Rupture based seismic hazard analysis (RBSHA)
Most of the hazard analyses/zonations are being carried out considering the past earthquake location, size, and rate of occurrence of past earthquakes on the fault or in the region for future design of structures. Moderate to major earthquakes need sufficient energy to rupture the faults. Time required to buildup the required energy to create moderate to major earthquakes is a region-specific. So, interval between two consecutive earthquakes in the same location is considerable, but it is accounted poorly in the hazard analysis and future seismic zonation.

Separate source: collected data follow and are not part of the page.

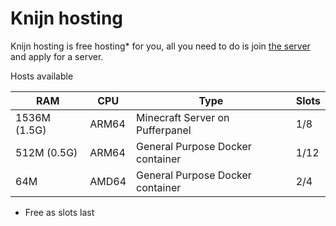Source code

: # Knijn hosting
Knijn hosting is free hosting* for you, all you need to do is join [the server](https://discord.gg/3Cgdtxkchh) and apply for a server.

Hosts available

RAM         |CPU  |Type                             |Slots
------------|-----|---------------------------------|---------|
1536M (1.5G)|ARM64|Minecraft Server on Pufferpanel  |1/8
512M  (0.5G)|ARM64|General Purpose Docker container |1/12
64M         |AMD64|General Purpose Docker container |2/4

* Free as slots last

Earthquakes relive the strain energy that builds up on faults, next earthquake in the region is more likely to occur in areas where little or no seismic activity has been observed for some time (Kramer 1996). Based on the average return period of earthquakes in the region, one can assess the potential of past earthquake location for generating the future similar earthquakes. Let the place/source having earthquake magnitude of M with an average return period of T has ruptured by an amount of R. Amount of rupture depends on the seismotectonic of the region and seismic sources. Maximum magnitude reported in the region is Mmax and M is the average damaging earthquake in the region. If M and Mmax are relatively comparable, the possibility of occurrence of the same M or Mmax in the same (reported past) location is rare up to period T. Hence, for the future seismic zonation for period less than T, these locations can be eliminated or considered as areas with no potential for occurrence of near-future earthquake. But in the conventional hazard analysis for future zonation of time period less than T, these locations are considered and probable magnitude is arrived by adding 0.3 to 1 more to Mmax. Also, possibility of occurrence of damaging earthquake in other locations/sources is not accounted. In order to account the possibility of occurrence of earthquake in the locations other than past damaging earthquake locations, a new seismic hazard analysis has been attempted in this paper that is named as Rupture Based Seismic Hazard Analysis (RBSHA) for future zonation. Steps for rupture-based seismic hazard analysis with typical case study of Coimbatore city was presented in Anbazhagan et al (2011) . The authors also compared RBSHA results with conventional deterministic seismic hazard analysis and discussed.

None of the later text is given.